Appellant filed his claim on Form 9 according to procedure of the statute and a hearing was conducted by a Hearing Member of the Industrial Board.

On September 31, 1965, the Hearing Member made the following findings and award:

“That on June 15, 1964, plaintiff was in the employ of the defendant at an average weekly wage in excess of Seventy Dollars ($70.00), and on said date received an accidental injury arising out of and in the course of his employment with the defendant; of which said accident and injury the defendant had knowledge and furnished and paid for statutory medical attention and supplies.
That plaintiff’s accidental injury of June 15, 1964 resulted in no compensable temporary total disability.
That plaintiff’s injury as a result of his accident of June 15, 1964 has reached a permanent and quiescent state and has resulted in no permanent partial impairment to the body as a whole or any part thereof.
Said Hearing Member now finds for the defendant and against the plaintiff on plaintiff’s Form No. 9 Application filed January 27, 1965.
AWARD
IT IS THEREFORE CONSIDERED, ORDERED AND ADJUDGED BY the Industrial Board of Indiana that the plaintiff shall take nothing by his Form No. 9 Application *460 filed January 27, 1965, and that he shall pay the costs, if any taxed in said cause.”

On October 4,1965, the appellant filed Form 16 for a review by the Full Board.

On June 2, 1966, the appellant filed Form 14 application alleging in part: “. . . said injury has resulted in partial impairment . . .”

The Full Board conducted a hearing on February 15, 1967, and on February 17, 1967, made the following findings and award:

“That on the 15th day of June, 1964, the plaintiff was in the employ of the defendant at an average weekly wage in excess of $70.00; that on said date he sustained personal injuries by reason of an accident arising out of and in the course of his employment with the defendant, of which said accidental injury the defendant had knowledge and did furnish and pay for the statutory medical attention and supplies; that the said accidental injury consisted of an injury to the plaintiff’s nose and face.
It is further found that the said plaintiff’s injury did not result in any compensable temporary total disability, and that the said plaintiff is not temporarily totally disabled on account of the said accidental injury at this time.
It is further found that the said plaintiff’s injury has reached a permanent and quiescent state and has resulted in no permanent partial impairment to the plaintiff’s body as a whole or any part thereof.
That prior to the filing of plaintiff’s Application a good faith effort was made by said parties to adjust said claim, which effort resulted in a disagreement between the parties. Said Full Industrial Board of Indiana now finds for the defendant and against the plaintiff on plaintiff’s Application Form 9 for the adjustment of claim for compensation, filed on the 27th day of January, 1965.
AWARD
IT IS THEREFORE, CONSIDERED, ORDERED AND ADJUDGED BY the Full Industrial Board of Indiana that the plaintiff shall take nothing by his Application Form 9 *461 for the adjustment of claim for compensation filed on the 27th day of January, 1965, and that he should pay the costs, if any, taxed in said cause.”
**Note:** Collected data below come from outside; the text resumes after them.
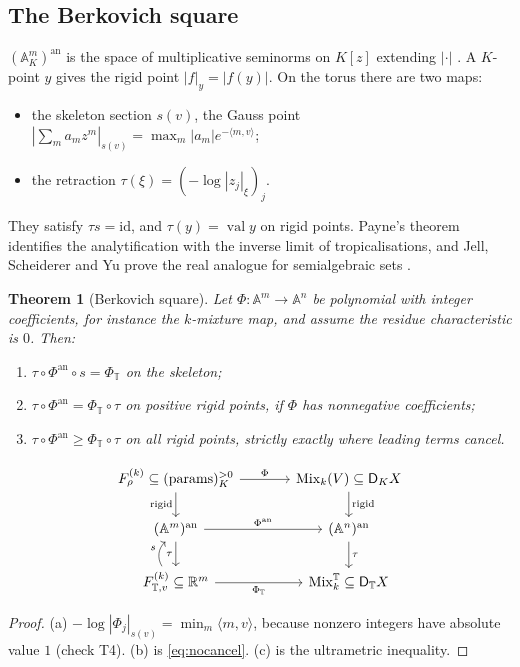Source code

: \documentclass[11pt]{article}
\newtheorem{theorem}{Theorem}[section]
\theoremstyle{definition}
\newcommand{\DT}{\mathsf D_{\mathbb T}}
\newcommand{\DK}{\mathsf D_{K}}
\newcommand{\T}{\mathbb T}
\newcommand{\R}{\mathbb R}
\newcommand{\id}{\mathrm{id}}
\newcommand{\val}{\operatorname{val}}
\newcommand{\Mix}{\operatorname{Mix}}
\newcommand{\an}{\mathrm{an}}
\begin{document}
\subsection{The Berkovich square}
$(\mathbb A^m_K)^\an$ is the space of multiplicative seminorms on $K[z]$ extending $|\cdot|$ \cite{Berkovich1990}. A $K$-point $y$
gives the rigid point $|f|_y=|f(y)|$. On the torus there are two maps:
\begin{itemize}
\item the skeleton section $s(v)$, the Gauss point $|\sum_ma_mz^m|_{s(v)}=\max_m|a_m|e^{-\langle m,v\rangle}$;
\item the retraction $\tau(\xi)=(-\log|z_j|_\xi)_j$.
\end{itemize}
They satisfy $\tau s=\id$, and $\tau(y)=\val y$ on rigid points. Payne's theorem \cite{Payne2009} identifies the analytification with the
inverse limit of tropicalisations, and Jell, Scheiderer and Yu prove the real analogue for semialgebraic sets
\cite{JellScheidererYu2022}.

\begin{theorem}[Berkovich square]\label{thm:berk}
Let $\Phi\colon\mathbb A^m\to\mathbb A^n$ be polynomial with integer coefficients, for instance the $k$-mixture map, and assume the
residue characteristic is $0$. Then:
\begin{enumerate}[label=(\alph*)]
\item $\tau\circ\Phi^\an\circ s=\Phi_\T$ on the skeleton;
\item $\tau\circ\Phi^\an=\Phi_\T\circ\tau$ on positive rigid points, if $\Phi$ has nonnegative coefficients;
\item $\tau\circ\Phi^\an\ge\Phi_\T\circ\tau$ on all rigid points, strictly exactly where leading terms cancel.
\end{enumerate}
\[
\begin{tikzcd}[column sep=large]
F^{(k)}_\rho\subseteq(\text{params})^{>0}_K \arrow[r,"\Phi"]\arrow[d,"\text{rigid}"'] & \Mix_k(V)\subseteq\DK X\arrow[d,"\text{rigid}"]\\
(\mathbb A^m)^\an \arrow[r,"\Phi^\an"]\arrow[d,"\tau"'] & (\mathbb A^n)^\an\arrow[d,"\tau"]\\
F^{(k)}_{\T,v}\subseteq\R^m \arrow[r,"\Phi_\T"'] \arrow[u, bend left=40, "s"] & \Mix^\T_k\subseteq\DT X
\end{tikzcd}
\]
\end{theorem}
\begin{proof}
(a) $-\log|\Phi_j|_{s(v)}=\min_m\langle m,v\rangle$, because nonzero integers have absolute value $1$ (check T4). (b) is
\eqref{eq:nocancel}. (c) is the ultrametric inequality.
\end{proof}
\end{document}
The grounds urged for reversal in support of the contention that the award is contrary to law are:

1. There was no finding on the issue of permanent total disability which was before the Board.
II. The Board made a finding of no permanent partial impairment when the issue of impairment was not before the Board.
III. The Board acted arbitrarily and capriciously in that it made a finding that the plaintiff “is not temporarily totally disabled on acount of said accidental injuries at this time,” though no new evidence was introduced before the Full Board and plaintiff did not testify.

As to Proposition III we do not agree that the Board acted arbitrarily or capriciously by finding that “the plaintiff was not temporarily totally disabled at this time.” The appellant seems to infer that the words “at this time” indicate that the Full Board considered new evidence not presented at the original hearing before the Hearing Member and that this cannot be done on review. It has been held that a Full Board Hearing is regarded as a hearing de novo. The Board can make its own findings and determinations. McGuire v. Universal Gear Corp. (1939), 106 Ind. App. 107, 18 N. E. 2d 474.

Proposition II contends that the issue of impairment was not before the Board and therefore a finding of impairment was prejudicial and contrary to law.

Although plaintiff’s Form 9 Application was based upon disability, the record discloses evidence pro and con regarding impairment. In Industrial Board matters the application is considered to be amended to conform to the evidence. Therefore the finding concerning impairment was proper.

*462 The contention of the appellant urged by Proposition I is that the Board did not make a finding on the issue of permanent total disability. We agree with this contention.

In DeArmond v. Myers Gravel and Sand Corporation (1968), 142 Ind. App. 60, 12 Ind. Dec. p. 210, 231 N. E. 2d 864, an opinion handed down by Judge Carson of this court, we find language defining the function of appellate courts in respect to findings of fact by the Industrial Board. That case cites with approval the case of Saginaw Broadcasting Co. v. Federal Communications Commission (1938), 96 Fed. 2d 554. This language appears:

“. . .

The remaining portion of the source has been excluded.